Sudah banyak metode yang telah dilakukan oleh masing-masing pemerintah daerah melalui dinas pendidikan mengenai proses pembelajaran tatap muka dengan system pembagian jadwal masuk dan jumlah persentase peserta didik yang masuk sekolah. Bahkan ada metode yang menggunakan system pondok pesantren, dimana peserta didik dikarantina di sekolah. Akan tetapi metode tersebut juga masih kurang optimal.
Dari pokok permasalahan ini tentunya perlu adanya kebijakan baru maupun tanggung jawab secara bersama baik guru, siswa, maupun masyarakat. Kebijakan baru tersebut bisa menjadi arah tujuan bagi masyarakat maupun dunia pendidikan dalam upaya mengurangi resiko penularan virus di lingkungan sekolah. Perlunya kajian ulang contohnya seperti angkutan transportasi dimana para calon penumpang harus memiliki bukti surat vaksin dan bukti swab dalam kurun waktu 1×24 jam.
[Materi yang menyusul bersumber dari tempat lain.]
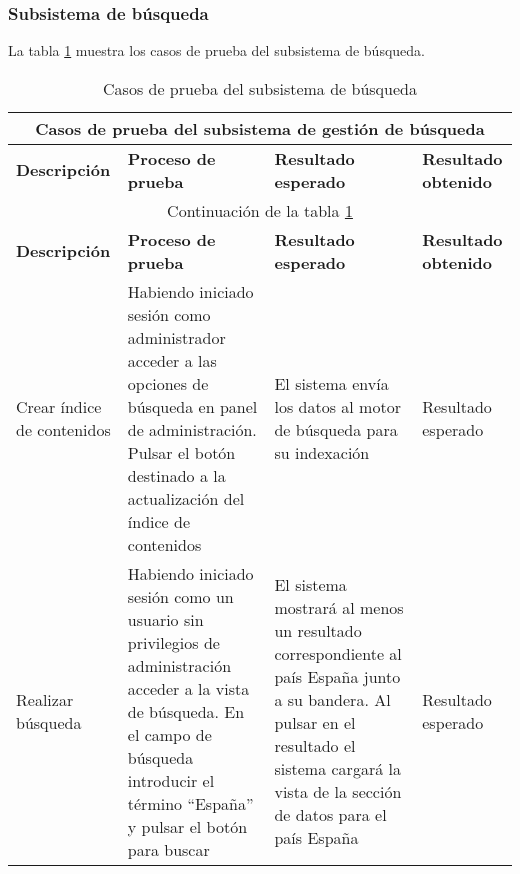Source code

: \begin{landscape}
	 \subsubsection{Subsistema de búsqueda}
	 	La tabla \ref{table:casos_prueba_busqueda} muestra los casos de prueba del subsistema de búsqueda.
	 	
	 	\begin{longtable}[c]{|p{50mm}|p{50mm}|p{50mm}|p{50mm}|}
	 	 \caption{Casos de prueba del subsistema de búsqueda\label{table:casos_prueba_busqueda}}\\
	 	
	 	 \hline
	 	 \multicolumn{4}{|c|}{\textbf{Casos de prueba del subsistema de gestión de búsqueda}}\\
	 	 \hline
	 	 \textbf{Descripción} & \textbf{Proceso de prueba} & \textbf{Resultado esperado} & \textbf{Resultado obtenido}\\
	 	 \hline
	 	 \hline
	 	 \endfirsthead
	 	 
	 	 \hline
	 	 \multicolumn{4}{|c|}{Continuación de la tabla \ref{table:casos_prueba_busqueda}}\\
	 	 \hline
	 	 \textbf{Descripción} & \textbf{Proceso de prueba} & \textbf{Resultado esperado} & \textbf{Resultado obtenido}\\
	 	 \hline
	 	 \hline
	 	 \endhead
	 	 
	 	 \hline
	 	 \endfoot
	 	 
	 	Crear índice de contenidos & Habiendo iniciado sesión como administrador acceder a las opciones de búsqueda en panel de administración.  Pulsar el botón destinado a la actualización del índice de contenidos & El sistema envía los datos al motor de búsqueda para su indexación & Resultado esperado\\
	 	\hline
	 	Realizar búsqueda & Habiendo iniciado sesión como un usuario sin privilegios de administración acceder a la vista de búsqueda.  En el campo de búsqueda introducir el término ``España'' y pulsar el botón para buscar & El sistema mostrará al menos un resultado correspondiente al país España junto a su bandera. Al pulsar en el resultado el sistema cargará la vista de la sección de datos para el país España & Resultado esperado\\
	 	\hline
	 	\hline
	 	
	 	 \end{longtable}
\end{landscape}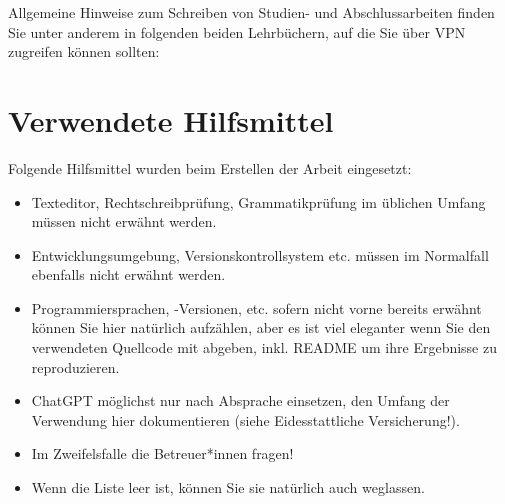 \documentclass[german]{abarbeit}
\begin{document}
Allgemeine Hinweise zum Schreiben von Studien- und Abschlussarbeiten finden Sie unter anderem in folgenden beiden Lehrbüchern,
auf die Sie über VPN zugreifen können sollten:

\begin{quote}%

\end{quote}









\backmatter
\printbibliography

\iffalse
\listoffigures
\fi
\iffalse
\ifcsname listofalgorithms\endcsname
\listofalgorithms
\fi\fi

\appendix
%

\chapter*{Verwendete Hilfsmittel}

Folgende Hilfsmittel wurden beim Erstellen der Arbeit eingesetzt:

\begin{itemize}
\item Texteditor, Rechtschreibprüfung, Grammatikprüfung im üblichen Umfang müssen nicht erwähnt werden.
\item Entwicklungsumgebung, Versionskontrollsystem etc.{} müssen im Normalfall ebenfalls nicht erwähnt werden.
\item Programmiersprachen, -Versionen, etc.{} sofern nicht vorne bereits erwähnt können Sie hier natürlich aufzählen, aber es ist viel eleganter wenn Sie den verwendeten Quellcode mit abgeben, inkl.{} README um ihre Ergebnisse zu reproduzieren.
\item ChatGPT möglichst nur nach Absprache einsetzen, den Umfang der Verwendung hier dokumentieren (siehe Eidesstattliche Versicherung!).
\item Im Zweifelsfalle die Betreuer*innen fragen!
\item Wenn die Liste leer ist, können Sie sie natürlich auch weglassen.
\end{itemize}
\end{document}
Meskipun upaya tersebut membutuhkan biaya yang tidak sedikit akan tetapi upaya tersebut bisa menekan penularan virus corona.
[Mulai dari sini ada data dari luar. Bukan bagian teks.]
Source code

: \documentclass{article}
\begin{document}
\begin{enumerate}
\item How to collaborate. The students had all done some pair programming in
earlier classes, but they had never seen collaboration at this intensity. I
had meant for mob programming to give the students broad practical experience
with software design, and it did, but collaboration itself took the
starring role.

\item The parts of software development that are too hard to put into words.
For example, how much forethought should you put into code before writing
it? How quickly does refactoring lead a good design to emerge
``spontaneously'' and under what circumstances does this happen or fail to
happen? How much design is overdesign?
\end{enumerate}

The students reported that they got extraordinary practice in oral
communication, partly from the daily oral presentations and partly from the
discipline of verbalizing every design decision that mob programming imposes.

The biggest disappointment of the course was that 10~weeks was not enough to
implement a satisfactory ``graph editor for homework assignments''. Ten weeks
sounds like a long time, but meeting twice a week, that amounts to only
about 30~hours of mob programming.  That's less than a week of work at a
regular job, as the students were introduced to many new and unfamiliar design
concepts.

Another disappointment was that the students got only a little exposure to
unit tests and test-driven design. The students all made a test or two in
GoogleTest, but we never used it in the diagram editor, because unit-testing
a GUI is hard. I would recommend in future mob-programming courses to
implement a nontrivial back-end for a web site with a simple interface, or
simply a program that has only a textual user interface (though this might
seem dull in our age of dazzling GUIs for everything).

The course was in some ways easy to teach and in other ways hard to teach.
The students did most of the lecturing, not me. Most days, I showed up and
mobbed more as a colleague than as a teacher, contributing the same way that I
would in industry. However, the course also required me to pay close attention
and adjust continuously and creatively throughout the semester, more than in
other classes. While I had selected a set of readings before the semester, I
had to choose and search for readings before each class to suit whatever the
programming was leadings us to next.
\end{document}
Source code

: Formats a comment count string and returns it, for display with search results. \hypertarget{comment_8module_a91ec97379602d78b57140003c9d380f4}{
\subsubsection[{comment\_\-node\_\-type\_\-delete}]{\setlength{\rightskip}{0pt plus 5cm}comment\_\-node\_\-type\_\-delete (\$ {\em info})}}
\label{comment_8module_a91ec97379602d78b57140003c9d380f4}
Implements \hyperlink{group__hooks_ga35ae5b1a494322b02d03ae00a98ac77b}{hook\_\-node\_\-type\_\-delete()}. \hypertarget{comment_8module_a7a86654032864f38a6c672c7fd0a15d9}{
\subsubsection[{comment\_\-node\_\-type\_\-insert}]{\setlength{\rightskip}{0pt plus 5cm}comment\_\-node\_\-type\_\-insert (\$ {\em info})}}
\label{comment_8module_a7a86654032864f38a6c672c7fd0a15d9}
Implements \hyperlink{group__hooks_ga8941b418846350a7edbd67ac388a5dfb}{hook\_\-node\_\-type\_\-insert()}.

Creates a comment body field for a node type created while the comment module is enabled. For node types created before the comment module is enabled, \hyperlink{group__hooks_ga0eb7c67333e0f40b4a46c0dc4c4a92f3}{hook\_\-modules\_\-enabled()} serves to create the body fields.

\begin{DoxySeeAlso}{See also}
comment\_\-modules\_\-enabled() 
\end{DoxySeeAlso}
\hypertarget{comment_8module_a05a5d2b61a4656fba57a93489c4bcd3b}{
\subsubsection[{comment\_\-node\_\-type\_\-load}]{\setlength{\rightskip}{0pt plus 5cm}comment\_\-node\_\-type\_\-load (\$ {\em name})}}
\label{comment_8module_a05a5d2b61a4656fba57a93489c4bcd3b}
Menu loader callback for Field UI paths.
Berjalannya waktu, masyarakat kita sudah mulai lengah terhadap protocol kesehatan dikarenakan sudah melakukan vaksinasi.
Disisi lain vaksin sendiri mempunyai arti sediaan biologis yang digunakan untuk menghasilkan kekebalan tubuh seseorang terhadap penyakit tertentu.
Kita semua mengharapkan pandemic covid ini segera berakhir, akan tetapi kita mempunyai kewajiban mengubah kebiasaan kita menjadi kebiasaan yang baru seperti menjaga jarak, memakai masker, mencuci tangan dengan sabun, menjauhi kerumuman serta mengurangi mobilitas.
Jika kita bisa menarik benang merah, pandemic covid ini serupa dengan pandemic lainnya seperti wabah demam berdarah di Indonesia yang diawali pada tahun 70-an yang dimana sampai saat ini pun kasus demam berdarah masih ada dan dianggap sebagai penyakit endemic.